BEGIN

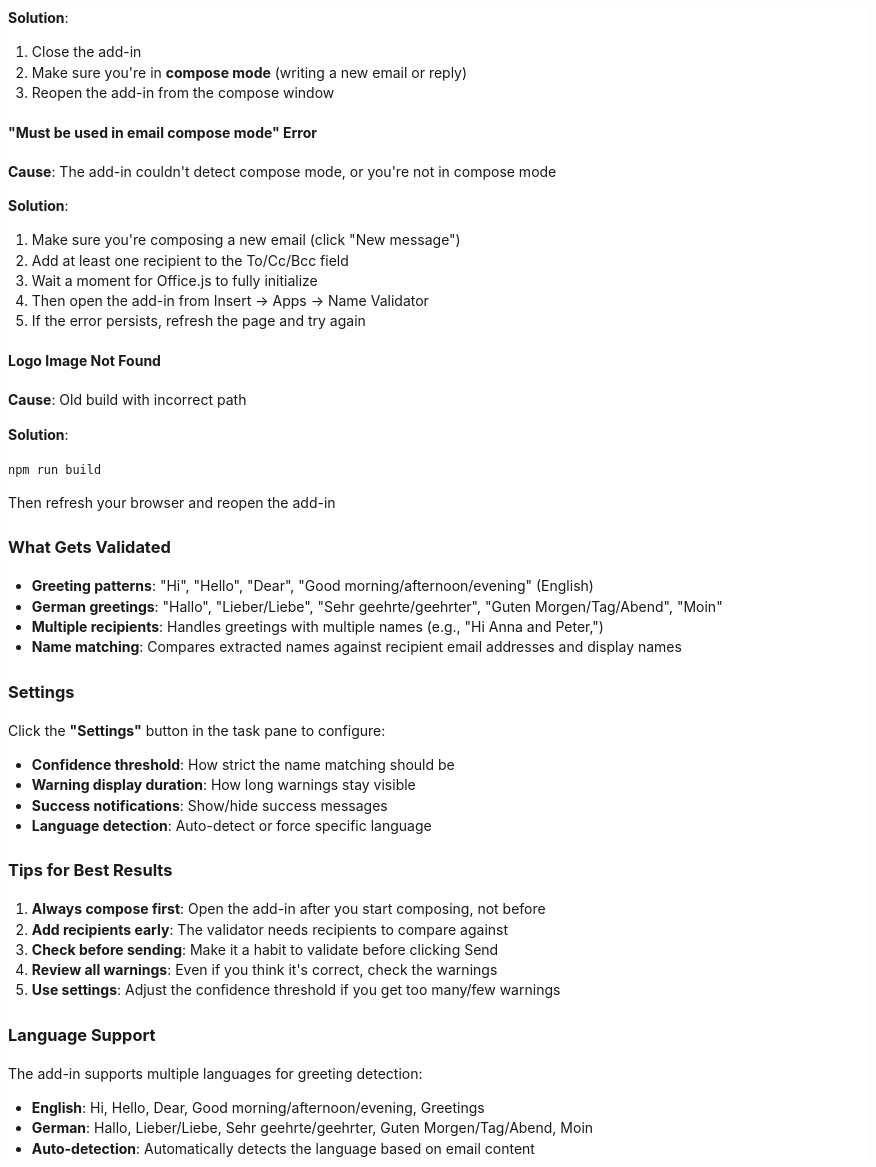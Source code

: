 **Solution**:
1. Close the add-in
2. Make sure you're in **compose mode** (writing a new email or reply)
3. Reopen the add-in from the compose window

#### "Must be used in email compose mode" Error

**Cause**: The add-in couldn't detect compose mode, or you're not in compose mode

**Solution**: 
1. Make sure you're composing a new email (click "New message")
2. Add at least one recipient to the To/Cc/Bcc field
3. Wait a moment for Office.js to fully initialize
4. Then open the add-in from Insert → Apps → Name Validator
5. If the error persists, refresh the page and try again

#### Logo Image Not Found

**Cause**: Old build with incorrect path

**Solution**: 
```bash
npm run build
```
Then refresh your browser and reopen the add-in

### What Gets Validated

- **Greeting patterns**: "Hi", "Hello", "Dear", "Good morning/afternoon/evening" (English)
- **German greetings**: "Hallo", "Lieber/Liebe", "Sehr geehrte/geehrter", "Guten Morgen/Tag/Abend", "Moin"
- **Multiple recipients**: Handles greetings with multiple names (e.g., "Hi Anna and Peter,")
- **Name matching**: Compares extracted names against recipient email addresses and display names

### Settings

Click the **"Settings"** button in the task pane to configure:
- **Confidence threshold**: How strict the name matching should be
- **Warning display duration**: How long warnings stay visible
- **Success notifications**: Show/hide success messages
- **Language detection**: Auto-detect or force specific language

### Tips for Best Results

1. **Always compose first**: Open the add-in after you start composing, not before
2. **Add recipients early**: The validator needs recipients to compare against
3. **Check before sending**: Make it a habit to validate before clicking Send
4. **Review all warnings**: Even if you think it's correct, check the warnings
5. **Use settings**: Adjust the confidence threshold if you get too many/few warnings

### Language Support

The add-in supports multiple languages for greeting detection:

- **English**: Hi, Hello, Dear, Good morning/afternoon/evening, Greetings
- **German**: Hallo, Lieber/Liebe, Sehr geehrte/geehrter, Guten Morgen/Tag/Abend, Moin
- **Auto-detection**: Automatically detects the language based on email content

END

● Assignment: Copy exactly the lines running from the one that holds "- **Warning display" to the last line of the listing above. Include both of those lines.

● Your response:
- **Warning display duration**: How long warnings stay visible
- **Success notifications**: Show/hide success messages
- **Language detection**: Auto-detect or force specific language

### Tips for Best Results

1. **Always compose first**: Open the add-in after you start composing, not before
2. **Add recipients early**: The validator needs recipients to compare against
3. **Check before sending**: Make it a habit to validate before clicking Send
4. **Review all warnings**: Even if you think it's correct, check the warnings
5. **Use settings**: Adjust the confidence threshold if you get too many/few warnings

### Language Support

The add-in supports multiple languages for greeting detection:

- **English**: Hi, Hello, Dear, Good morning/afternoon/evening, Greetings
- **German**: Hallo, Lieber/Liebe, Sehr geehrte/geehrter, Guten Morgen/Tag/Abend, Moin
- **Auto-detection**: Automatically detects the language based on email content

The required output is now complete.